Construction employers in Ohio should be aware that OSHA has scheduled its annual National Safety Stand-Down for May 4 to 8, 2020. OSHA has held this voluntary event for seven years in a row in the effort to raise employers' awareness of the number one killer in the construction industry: falls.
Falls from elevated surfaces accounted for 320 of the 1,008 construction deaths recorded in 2018, and the especially tragic thing is that these were preventable. Most of the time, all it takes is for workers to be properly trained on detecting fall hazards.
What the Safety Stand-Down does is give employers a chance to take a break and talk with their employees face to face about fall safety and prevention. Even those companies without a discernible fall risk can stop and get the workers together to discuss the company's policies and goals. In the past, general industry companies, unions, safety equipment manufacturers and even the military have participated in this event.
OSHA hosts the stand-down in coordination with professional organizations like NIOSH and the Center for Construction Research and Training. Those who want to participate but are unsure how to prepare can see OSHA's website for suggestions. They may also want to contact their Regional Stand-Down Coordinator if they want to open the event to the public.

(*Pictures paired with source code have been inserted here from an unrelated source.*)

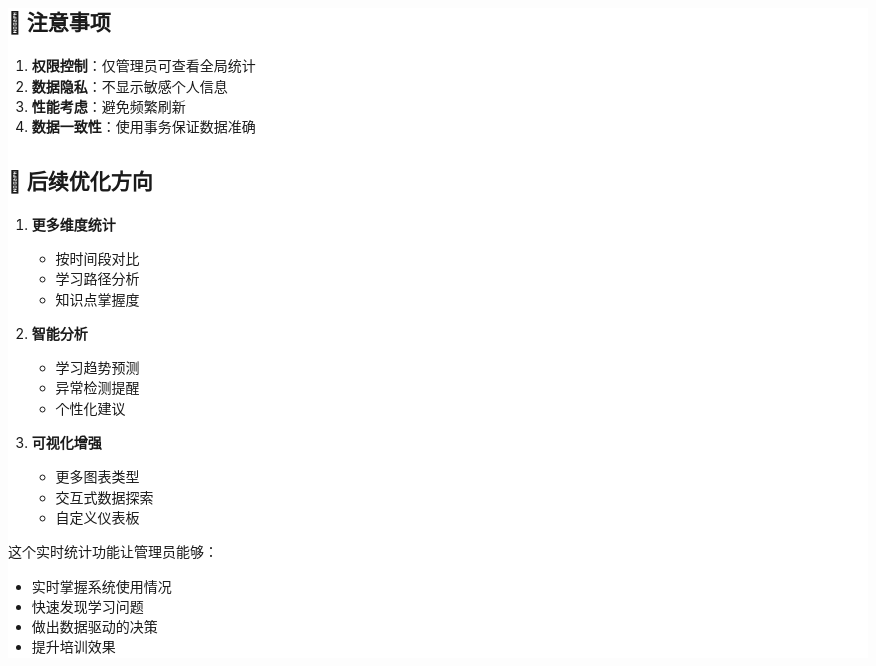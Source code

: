 ## 🚨 注意事项

1. **权限控制**：仅管理员可查看全局统计
2. **数据隐私**：不显示敏感个人信息
3. **性能考虑**：避免频繁刷新
4. **数据一致性**：使用事务保证数据准确

## 🎯 后续优化方向

1. **更多维度统计**
   - 按时间段对比
   - 学习路径分析
   - 知识点掌握度

2. **智能分析**
   - 学习趋势预测
   - 异常检测提醒
   - 个性化建议

3. **可视化增强**
   - 更多图表类型
   - 交互式数据探索
   - 自定义仪表板

这个实时统计功能让管理员能够：
- 实时掌握系统使用情况
- 快速发现学习问题
- 做出数据驱动的决策
- 提升培训效果
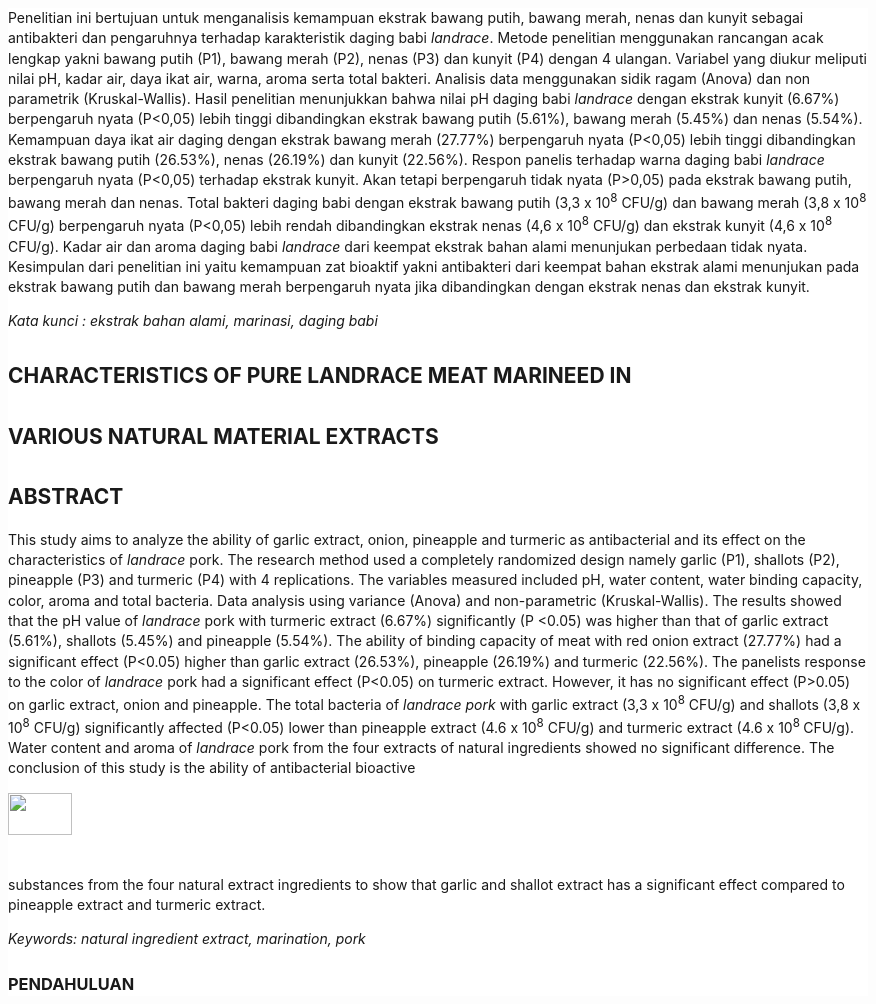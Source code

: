 <p><span class="font9">Penelitian ini bertujuan untuk menganalisis kemampuan ekstrak bawang putih, bawang merah, nenas dan kunyit sebagai antibakteri dan pengaruhnya terhadap karakteristik daging babi </span><span class="font9" style="font-style:italic;">landrace</span><span class="font9">. Metode penelitian menggunakan rancangan acak lengkap yakni bawang putih (P1), bawang merah (P2), nenas (P3) dan kunyit (P4) dengan 4 ulangan. Variabel yang diukur meliputi nilai pH, kadar air, daya ikat air, warna, aroma serta total bakteri. Analisis data menggunakan sidik ragam (Anova) dan non parametrik (Kruskal-Wallis). Hasil penelitian menunjukkan bahwa nilai pH daging babi </span><span class="font9" style="font-style:italic;">landrace </span><span class="font9">dengan ekstrak kunyit (6.67%) berpengaruh nyata (P&lt;0,05) lebih tinggi dibandingkan ekstrak bawang putih (5.61%), bawang merah (5.45%) dan nenas (5.54%). Kemampuan daya ikat air daging dengan ekstrak bawang merah (27.77%) berpengaruh nyata (P&lt;0,05) lebih tinggi dibandingkan ekstrak bawang putih (26.53%), nenas (26.19%) dan kunyit (22.56%). Respon panelis terhadap warna daging babi </span><span class="font9" style="font-style:italic;">landrace</span><span class="font9"> berpengaruh nyata (P&lt;0,05) terhadap ekstrak kunyit. Akan tetapi berpengaruh tidak nyata (P&gt;0,05) pada ekstrak bawang putih, bawang merah dan nenas. Total bakteri daging babi dengan ekstrak bawang putih (3,3 x 10<sup>8</sup> CFU/g) dan bawang merah (3,8 x 10<sup>8</sup> CFU/g) berpengaruh nyata (P&lt;0,05) lebih rendah dibandingkan ekstrak nenas (4,6 x 10<sup>8</sup> CFU/g) dan ekstrak kunyit (4,6 x 10<sup>8 </sup>CFU/g). Kadar air dan aroma daging babi </span><span class="font9" style="font-style:italic;">landrace</span><span class="font9"> dari keempat ekstrak bahan alami menunjukan perbedaan tidak nyata. Kesimpulan dari penelitian ini yaitu kemampuan zat bioaktif yakni antibakteri dari keempat bahan ekstrak alami menunjukan pada ekstrak bawang putih dan bawang merah berpengaruh nyata jika dibandingkan dengan ekstrak nenas dan ekstrak kunyit.</span></p>
<p><span class="font9" style="font-style:italic;">Kata kunci : ekstrak bahan alami, marinasi, daging babi</span></p>
<h2><a name="bookmark11"></a><span class="font11" style="font-weight:bold;"><a name="bookmark12"></a>CHARACTERISTICS OF PURE LANDRACE MEAT MARINEED IN</span><br><br><span class="font11" style="font-weight:bold;"><a name="bookmark13"></a>VARIOUS NATURAL MATERIAL EXTRACTS</span></h2>
<h2><a name="bookmark14"></a><span class="font11" style="font-weight:bold;"><a name="bookmark15"></a>ABSTRACT</span></h2>
<p><span class="font9">This study aims to analyze the ability of garlic extract, onion, pineapple and turmeric as antibacterial and its effect on the characteristics of </span><span class="font9" style="font-style:italic;">landrace</span><span class="font9"> pork. The research method used a completely randomized design namely garlic (P1), shallots (P2), pineapple (P3) and turmeric (P4) with 4 replications. The variables measured included pH, water content, water binding capacity, color, aroma and total bacteria. Data analysis using variance (Anova) and non-parametric (Kruskal-Wallis). The results showed that the pH value of </span><span class="font9" style="font-style:italic;">landrace</span><span class="font9"> pork with turmeric extract (6.67%) significantly (P &lt;0.05) was higher than that of garlic extract (5.61%), shallots (5.45%) and pineapple (5.54%). The ability of binding capacity of meat with red onion extract (27.77%) had a significant effect (P&lt;0.05) higher than garlic extract (26.53%), pineapple (26.19%) and turmeric (22.56%). The panelists response to the color of </span><span class="font9" style="font-style:italic;">landrace</span><span class="font9"> pork had a significant effect (P&lt;0.05) on turmeric extract. However, it has no significant effect (P&gt;0.05) on garlic extract, onion and pineapple. The total bacteria of </span><span class="font9" style="font-style:italic;">landrace pork</span><span class="font9"> with garlic extract (3,3 x 10<sup>8</sup> CFU/g) and shallots (3,8 x 10<sup>8</sup> CFU/g) significantly affected (P&lt;0.05) lower than pineapple extract (4.6 x 10<sup>8</sup> CFU/g) and turmeric extract (4.6 x 10<sup>8 </sup>CFU/g). Water content and aroma of </span><span class="font9" style="font-style:italic;">landrace</span><span class="font9"> pork from the four extracts of natural ingredients showed no significant difference. The conclusion of this study is the ability of antibacterial bioactive</span></p>
<div><img src="https://jurnal.harianregional.com/media/47433-3.jpg" alt="" style="width:48pt;height:32pt;">
</div><br clear="all">
<p><span class="font9">substances from the four natural extract ingredients to show that garlic and shallot extract has a significant effect compared to pineapple extract and turmeric extract.</span></p>
<p><span class="font9" style="font-style:italic;">Keywords: natural ingredient extract, marination, pork</span></p>
<h3><a name="bookmark16"></a><span class="font9" style="font-weight:bold;"><a name="bookmark17"></a>PENDAHULUAN</span></h3>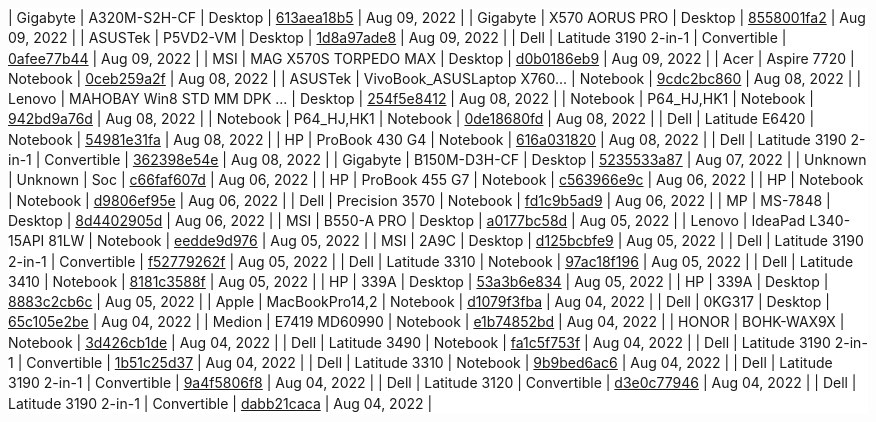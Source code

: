 | Gigabyte      | A320M-S2H-CF                | Desktop     | [613aea18b5](https://linux-hardware.org/?probe=613aea18b5) | Aug 09, 2022 |
| Gigabyte      | X570 AORUS PRO              | Desktop     | [8558001fa2](https://linux-hardware.org/?probe=8558001fa2) | Aug 09, 2022 |
| ASUSTek       | P5VD2-VM                    | Desktop     | [1d8a97ade8](https://linux-hardware.org/?probe=1d8a97ade8) | Aug 09, 2022 |
| Dell          | Latitude 3190 2-in-1        | Convertible | [0afee77b44](https://linux-hardware.org/?probe=0afee77b44) | Aug 09, 2022 |
| MSI           | MAG X570S TORPEDO MAX       | Desktop     | [d0b0186eb9](https://linux-hardware.org/?probe=d0b0186eb9) | Aug 09, 2022 |
| Acer          | Aspire 7720                 | Notebook    | [0ceb259a2f](https://linux-hardware.org/?probe=0ceb259a2f) | Aug 08, 2022 |
| ASUSTek       | VivoBook_ASUSLaptop X760... | Notebook    | [9cdc2bc860](https://linux-hardware.org/?probe=9cdc2bc860) | Aug 08, 2022 |
| Lenovo        | MAHOBAY Win8 STD MM DPK ... | Desktop     | [254f5e8412](https://linux-hardware.org/?probe=254f5e8412) | Aug 08, 2022 |
| Notebook      | P64_HJ,HK1                  | Notebook    | [942bd9a76d](https://linux-hardware.org/?probe=942bd9a76d) | Aug 08, 2022 |
| Notebook      | P64_HJ,HK1                  | Notebook    | [0de18680fd](https://linux-hardware.org/?probe=0de18680fd) | Aug 08, 2022 |
| Dell          | Latitude E6420              | Notebook    | [54981e31fa](https://linux-hardware.org/?probe=54981e31fa) | Aug 08, 2022 |
| HP            | ProBook 430 G4              | Notebook    | [616a031820](https://linux-hardware.org/?probe=616a031820) | Aug 08, 2022 |
| Dell          | Latitude 3190 2-in-1        | Convertible | [362398e54e](https://linux-hardware.org/?probe=362398e54e) | Aug 08, 2022 |
| Gigabyte      | B150M-D3H-CF                | Desktop     | [5235533a87](https://linux-hardware.org/?probe=5235533a87) | Aug 07, 2022 |
| Unknown       | Unknown                     | Soc         | [c66faf607d](https://linux-hardware.org/?probe=c66faf607d) | Aug 06, 2022 |
| HP            | ProBook 455 G7              | Notebook    | [c563966e9c](https://linux-hardware.org/?probe=c563966e9c) | Aug 06, 2022 |
| HP            | Notebook                    | Notebook    | [d9806ef95e](https://linux-hardware.org/?probe=d9806ef95e) | Aug 06, 2022 |
| Dell          | Precision 3570              | Notebook    | [fd1c9b5ad9](https://linux-hardware.org/?probe=fd1c9b5ad9) | Aug 06, 2022 |
| MP            | MS-7848                     | Desktop     | [8d4402905d](https://linux-hardware.org/?probe=8d4402905d) | Aug 06, 2022 |
| MSI           | B550-A PRO                  | Desktop     | [a0177bc58d](https://linux-hardware.org/?probe=a0177bc58d) | Aug 05, 2022 |
| Lenovo        | IdeaPad L340-15API 81LW     | Notebook    | [eedde9d976](https://linux-hardware.org/?probe=eedde9d976) | Aug 05, 2022 |
| MSI           | 2A9C                        | Desktop     | [d125bcbfe9](https://linux-hardware.org/?probe=d125bcbfe9) | Aug 05, 2022 |
| Dell          | Latitude 3190 2-in-1        | Convertible | [f52779262f](https://linux-hardware.org/?probe=f52779262f) | Aug 05, 2022 |
| Dell          | Latitude 3310               | Notebook    | [97ac18f196](https://linux-hardware.org/?probe=97ac18f196) | Aug 05, 2022 |
| Dell          | Latitude 3410               | Notebook    | [8181c3588f](https://linux-hardware.org/?probe=8181c3588f) | Aug 05, 2022 |
| HP            | 339A                        | Desktop     | [53a3b6e834](https://linux-hardware.org/?probe=53a3b6e834) | Aug 05, 2022 |
| HP            | 339A                        | Desktop     | [8883c2cb6c](https://linux-hardware.org/?probe=8883c2cb6c) | Aug 05, 2022 |
| Apple         | MacBookPro14,2              | Notebook    | [d1079f3fba](https://linux-hardware.org/?probe=d1079f3fba) | Aug 04, 2022 |
| Dell          | 0KG317                      | Desktop     | [65c105e2be](https://linux-hardware.org/?probe=65c105e2be) | Aug 04, 2022 |
| Medion        | E7419 MD60990               | Notebook    | [e1b74852bd](https://linux-hardware.org/?probe=e1b74852bd) | Aug 04, 2022 |
| HONOR         | BOHK-WAX9X                  | Notebook    | [3d426cb1de](https://linux-hardware.org/?probe=3d426cb1de) | Aug 04, 2022 |
| Dell          | Latitude 3490               | Notebook    | [fa1c5f753f](https://linux-hardware.org/?probe=fa1c5f753f) | Aug 04, 2022 |
| Dell          | Latitude 3190 2-in-1        | Convertible | [1b51c25d37](https://linux-hardware.org/?probe=1b51c25d37) | Aug 04, 2022 |
| Dell          | Latitude 3310               | Notebook    | [9b9bed6ac6](https://linux-hardware.org/?probe=9b9bed6ac6) | Aug 04, 2022 |
| Dell          | Latitude 3190 2-in-1        | Convertible | [9a4f5806f8](https://linux-hardware.org/?probe=9a4f5806f8) | Aug 04, 2022 |
| Dell          | Latitude 3120               | Convertible | [d3e0c77946](https://linux-hardware.org/?probe=d3e0c77946) | Aug 04, 2022 |
| Dell          | Latitude 3190 2-in-1        | Convertible | [dabb21caca](https://linux-hardware.org/?probe=dabb21caca) | Aug 04, 2022 |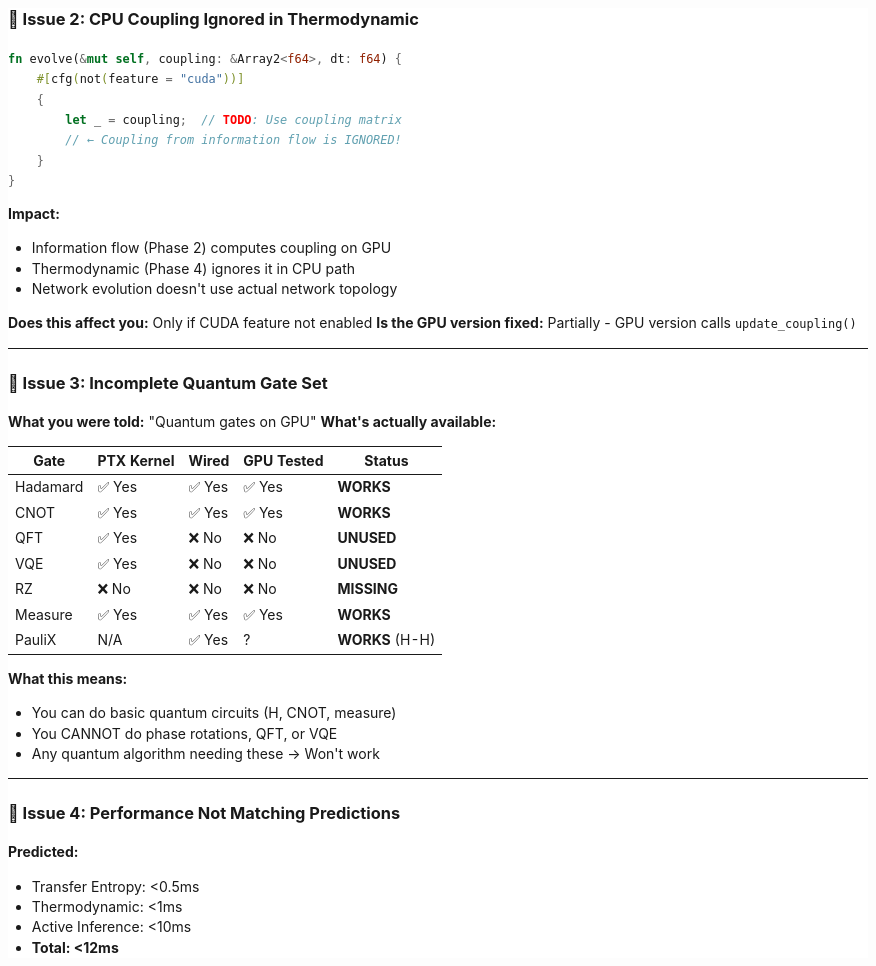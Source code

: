
### 🚨 Issue 2: CPU Coupling Ignored in Thermodynamic

```rust
fn evolve(&mut self, coupling: &Array2<f64>, dt: f64) {
    #[cfg(not(feature = "cuda"))]
    {
        let _ = coupling;  // TODO: Use coupling matrix
        // ← Coupling from information flow is IGNORED!
    }
}
```

**Impact:**
- Information flow (Phase 2) computes coupling on GPU
- Thermodynamic (Phase 4) ignores it in CPU path
- Network evolution doesn't use actual network topology

**Does this affect you:** Only if CUDA feature not enabled
**Is the GPU version fixed:** Partially - GPU version calls `update_coupling()`

---

### 🚨 Issue 3: Incomplete Quantum Gate Set

**What you were told:** "Quantum gates on GPU"
**What's actually available:**

| Gate | PTX Kernel | Wired | GPU Tested | Status |
|------|-----------|-------|------------|---------|
| Hadamard | ✅ Yes | ✅ Yes | ✅ Yes | **WORKS** |
| CNOT | ✅ Yes | ✅ Yes | ✅ Yes | **WORKS** |
| QFT | ✅ Yes | ❌ No | ❌ No | **UNUSED** |
| VQE | ✅ Yes | ❌ No | ❌ No | **UNUSED** |
| RZ | ❌ No | ❌ No | ❌ No | **MISSING** |
| Measure | ✅ Yes | ✅ Yes | ✅ Yes | **WORKS** |
| PauliX | N/A | ✅ Yes | ? | **WORKS** (H-H) |

**What this means:**
- You can do basic quantum circuits (H, CNOT, measure)
- You CANNOT do phase rotations, QFT, or VQE
- Any quantum algorithm needing these → Won't work

---

### 🚨 Issue 4: Performance Not Matching Predictions

**Predicted:**
- Transfer Entropy: <0.5ms
- Thermodynamic: <1ms
- Active Inference: <10ms
- **Total: <12ms**
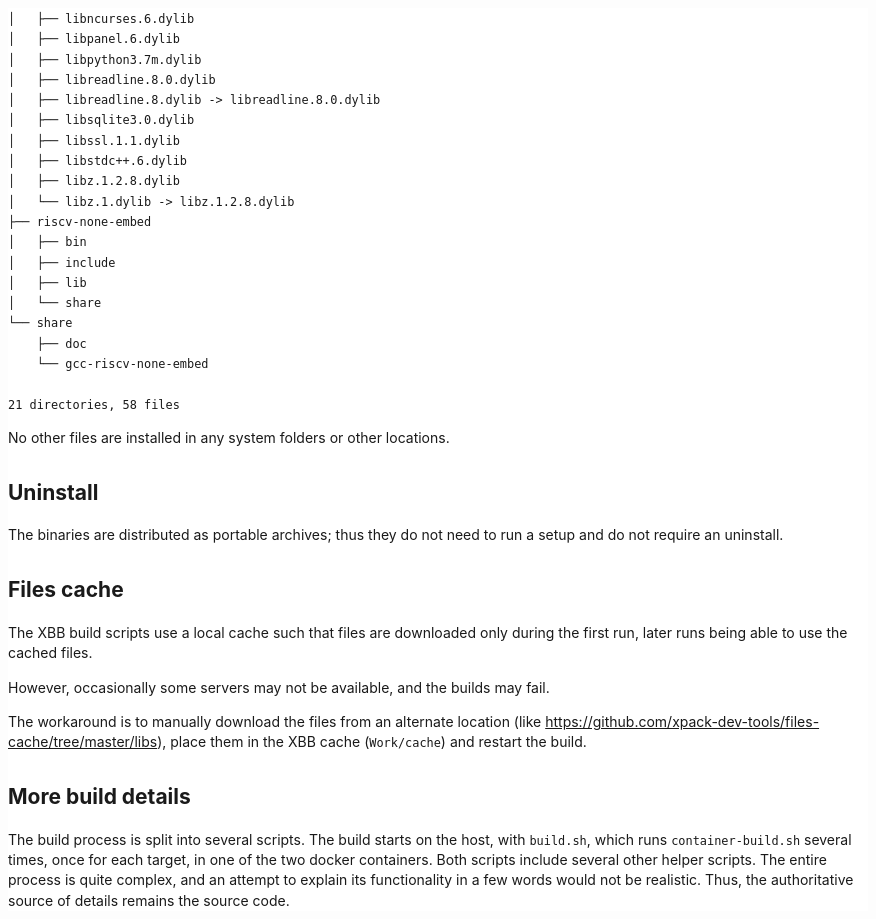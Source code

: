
 ```console
│   ├── libncurses.6.dylib
│   ├── libpanel.6.dylib
│   ├── libpython3.7m.dylib
│   ├── libreadline.8.0.dylib
│   ├── libreadline.8.dylib -> libreadline.8.0.dylib
│   ├── libsqlite3.0.dylib
│   ├── libssl.1.1.dylib
│   ├── libstdc++.6.dylib
│   ├── libz.1.2.8.dylib
│   └── libz.1.dylib -> libz.1.2.8.dylib
├── riscv-none-embed
│   ├── bin
│   ├── include
│   ├── lib
│   └── share
└── share
    ├── doc
    └── gcc-riscv-none-embed

21 directories, 58 files
```

No other files are installed in any system folders or other locations.

## Uninstall

The binaries are distributed as portable archives; thus they do not
need to run a setup and do not require an uninstall.

## Files cache

The XBB build scripts use a local cache such that files are downloaded only
during the first run, later runs being able to use the cached files.

However, occasionally some servers may not be available, and the builds
may fail.

The workaround is to manually download the files from an alternate
location (like
<https://github.com/xpack-dev-tools/files-cache/tree/master/libs>),
place them in the XBB cache (`Work/cache`) and restart the build.

## More build details

The build process is split into several scripts. The build starts on the
host, with `build.sh`, which runs `container-build.sh` several times,
once for each target, in one of the two docker containers. Both scripts
include several other helper scripts. The entire process is quite complex,
and an attempt to explain its functionality in a few words would not
be realistic. Thus, the authoritative source of details remains the source
code.
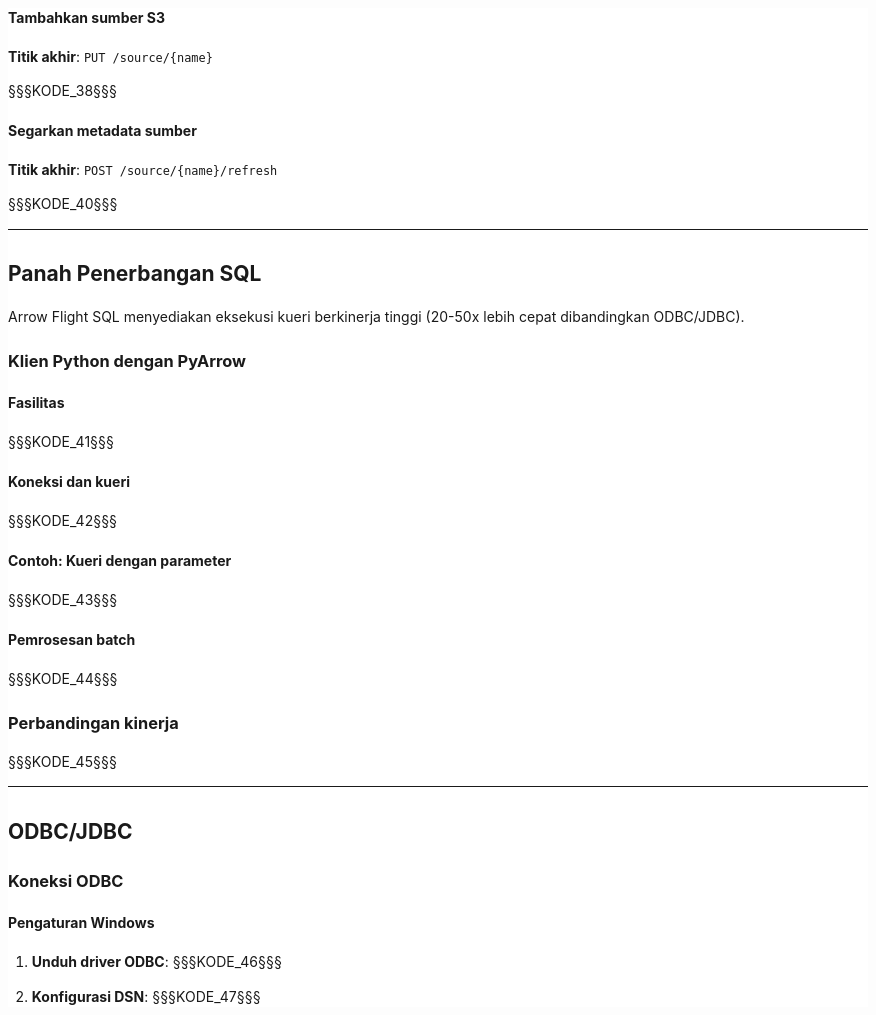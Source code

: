 #### Tambahkan sumber S3

**Titik akhir**: `PUT /source/{name}`

§§§KODE_38§§§

#### Segarkan metadata sumber

**Titik akhir**: `POST /source/{name}/refresh`

§§§KODE_40§§§

---

## Panah Penerbangan SQL

Arrow Flight SQL menyediakan eksekusi kueri berkinerja tinggi (20-50x lebih cepat dibandingkan ODBC/JDBC).

### Klien Python dengan PyArrow

#### Fasilitas

§§§KODE_41§§§

#### Koneksi dan kueri

§§§KODE_42§§§

#### Contoh: Kueri dengan parameter

§§§KODE_43§§§

#### Pemrosesan batch

§§§KODE_44§§§

### Perbandingan kinerja

§§§KODE_45§§§

---

## ODBC/JDBC

### Koneksi ODBC

#### Pengaturan Windows

1. **Unduh driver ODBC**:
   §§§KODE_46§§§

2. **Konfigurasi DSN**:
   §§§KODE_47§§§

Many construction workers' accidents end in injuries only, in which case victims can file for workers' compensation benefits. When they end in fatalities, the families of the victims may file for death benefits. Unlike with personal injury or wrongful death lawsuits, workers' compensation claims do not require one to prove the other side's negligence to be eligible for benefits. Still, one may do well to hire a lawyer, especially if the employer denies payment saying that the victim was at fault.